**Assignment**
Lines to return, exactly: from the line with "代做程序编程语言erred tax balances" to the line with "Interest payable 80,000 65,000" in the entries below, both included.

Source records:
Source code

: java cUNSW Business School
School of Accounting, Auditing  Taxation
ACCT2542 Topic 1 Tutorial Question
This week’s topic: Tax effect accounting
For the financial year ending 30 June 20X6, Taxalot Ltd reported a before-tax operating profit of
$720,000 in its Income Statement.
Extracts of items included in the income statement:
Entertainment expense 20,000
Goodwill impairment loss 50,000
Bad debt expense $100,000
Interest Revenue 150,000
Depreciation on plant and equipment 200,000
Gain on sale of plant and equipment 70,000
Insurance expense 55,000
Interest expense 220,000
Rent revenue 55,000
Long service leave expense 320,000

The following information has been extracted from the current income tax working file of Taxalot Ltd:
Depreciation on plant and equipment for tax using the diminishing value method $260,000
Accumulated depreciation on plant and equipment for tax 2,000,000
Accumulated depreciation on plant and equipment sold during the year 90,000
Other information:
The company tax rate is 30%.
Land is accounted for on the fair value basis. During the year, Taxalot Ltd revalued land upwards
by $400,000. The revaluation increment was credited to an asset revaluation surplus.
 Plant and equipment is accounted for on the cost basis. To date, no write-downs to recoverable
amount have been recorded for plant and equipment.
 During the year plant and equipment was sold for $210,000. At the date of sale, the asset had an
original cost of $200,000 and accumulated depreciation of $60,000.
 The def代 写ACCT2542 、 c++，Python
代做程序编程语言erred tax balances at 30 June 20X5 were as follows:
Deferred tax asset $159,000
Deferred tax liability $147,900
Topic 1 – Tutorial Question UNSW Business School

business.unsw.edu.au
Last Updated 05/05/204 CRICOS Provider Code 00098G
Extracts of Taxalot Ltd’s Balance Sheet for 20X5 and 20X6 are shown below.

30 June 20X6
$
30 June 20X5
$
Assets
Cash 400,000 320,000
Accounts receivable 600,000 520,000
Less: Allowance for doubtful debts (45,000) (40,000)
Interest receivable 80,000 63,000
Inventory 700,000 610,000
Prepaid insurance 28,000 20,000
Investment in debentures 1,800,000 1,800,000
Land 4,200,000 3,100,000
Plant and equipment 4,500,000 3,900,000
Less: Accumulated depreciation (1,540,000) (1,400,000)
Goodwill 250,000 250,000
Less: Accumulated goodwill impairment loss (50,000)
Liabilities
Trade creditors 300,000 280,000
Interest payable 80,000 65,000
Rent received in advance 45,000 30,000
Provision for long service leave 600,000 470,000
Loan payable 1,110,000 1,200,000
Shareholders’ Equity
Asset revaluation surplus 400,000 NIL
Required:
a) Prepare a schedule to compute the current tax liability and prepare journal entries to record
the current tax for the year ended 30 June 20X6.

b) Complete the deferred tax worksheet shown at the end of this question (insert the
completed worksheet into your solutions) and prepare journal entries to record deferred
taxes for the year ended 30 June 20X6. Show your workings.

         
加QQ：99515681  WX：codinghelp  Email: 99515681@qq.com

...

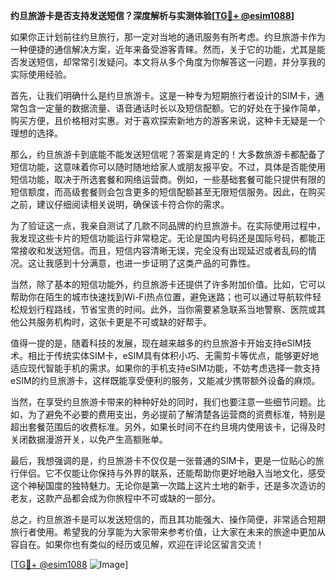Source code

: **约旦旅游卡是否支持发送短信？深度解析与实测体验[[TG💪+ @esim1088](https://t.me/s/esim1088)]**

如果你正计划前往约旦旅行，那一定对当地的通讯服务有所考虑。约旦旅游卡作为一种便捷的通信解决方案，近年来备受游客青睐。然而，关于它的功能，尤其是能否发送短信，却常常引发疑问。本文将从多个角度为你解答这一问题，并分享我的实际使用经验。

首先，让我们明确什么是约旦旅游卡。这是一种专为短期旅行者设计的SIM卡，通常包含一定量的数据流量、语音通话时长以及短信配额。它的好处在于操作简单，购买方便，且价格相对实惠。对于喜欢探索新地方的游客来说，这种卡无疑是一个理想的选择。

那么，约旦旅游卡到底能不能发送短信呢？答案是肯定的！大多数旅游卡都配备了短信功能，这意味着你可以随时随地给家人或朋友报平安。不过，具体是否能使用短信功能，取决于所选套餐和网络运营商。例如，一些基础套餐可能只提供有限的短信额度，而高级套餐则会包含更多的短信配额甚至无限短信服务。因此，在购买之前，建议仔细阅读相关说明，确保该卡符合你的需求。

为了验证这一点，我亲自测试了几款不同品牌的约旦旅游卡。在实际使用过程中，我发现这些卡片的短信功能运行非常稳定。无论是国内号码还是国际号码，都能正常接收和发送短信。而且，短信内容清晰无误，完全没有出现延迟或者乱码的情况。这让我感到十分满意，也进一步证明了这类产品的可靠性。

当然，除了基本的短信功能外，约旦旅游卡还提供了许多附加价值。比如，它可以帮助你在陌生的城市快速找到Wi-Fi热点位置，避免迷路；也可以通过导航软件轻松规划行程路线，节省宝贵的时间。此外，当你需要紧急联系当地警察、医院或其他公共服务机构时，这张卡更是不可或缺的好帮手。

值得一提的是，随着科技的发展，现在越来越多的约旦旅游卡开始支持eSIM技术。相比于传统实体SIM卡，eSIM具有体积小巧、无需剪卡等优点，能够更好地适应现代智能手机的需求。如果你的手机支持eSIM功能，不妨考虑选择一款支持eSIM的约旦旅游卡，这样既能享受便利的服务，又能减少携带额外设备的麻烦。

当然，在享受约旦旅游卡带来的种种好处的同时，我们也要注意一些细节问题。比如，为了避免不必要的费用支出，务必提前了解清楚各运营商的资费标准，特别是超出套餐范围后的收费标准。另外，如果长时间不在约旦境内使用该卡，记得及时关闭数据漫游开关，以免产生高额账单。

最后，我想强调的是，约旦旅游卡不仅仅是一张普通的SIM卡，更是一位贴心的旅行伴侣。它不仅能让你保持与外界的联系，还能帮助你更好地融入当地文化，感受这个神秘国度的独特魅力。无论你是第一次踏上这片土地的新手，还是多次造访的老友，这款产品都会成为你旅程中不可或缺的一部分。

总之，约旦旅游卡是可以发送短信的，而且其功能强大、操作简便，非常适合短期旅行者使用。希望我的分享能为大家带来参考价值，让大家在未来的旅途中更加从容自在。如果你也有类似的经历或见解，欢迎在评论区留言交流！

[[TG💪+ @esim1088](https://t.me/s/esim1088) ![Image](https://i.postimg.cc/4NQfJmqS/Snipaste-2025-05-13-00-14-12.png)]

**Response**
代做程序编程语言erred tax balances at 30 June 20X5 were as follows:
Deferred tax asset $159,000
Deferred tax liability $147,900
Topic 1 – Tutorial Question UNSW Business School

business.unsw.edu.au
Last Updated 05/05/204 CRICOS Provider Code 00098G
Extracts of Taxalot Ltd’s Balance Sheet for 20X5 and 20X6 are shown below.

30 June 20X6
$
30 June 20X5
$
Assets
Cash 400,000 320,000
Accounts receivable 600,000 520,000
Less: Allowance for doubtful debts (45,000) (40,000)
Interest receivable 80,000 63,000
Inventory 700,000 610,000
Prepaid insurance 28,000 20,000
Investment in debentures 1,800,000 1,800,000
Land 4,200,000 3,100,000
Plant and equipment 4,500,000 3,900,000
Less: Accumulated depreciation (1,540,000) (1,400,000)
Goodwill 250,000 250,000
Less: Accumulated goodwill impairment loss (50,000)
Liabilities
Trade creditors 300,000 280,000
Interest payable 80,000 65,000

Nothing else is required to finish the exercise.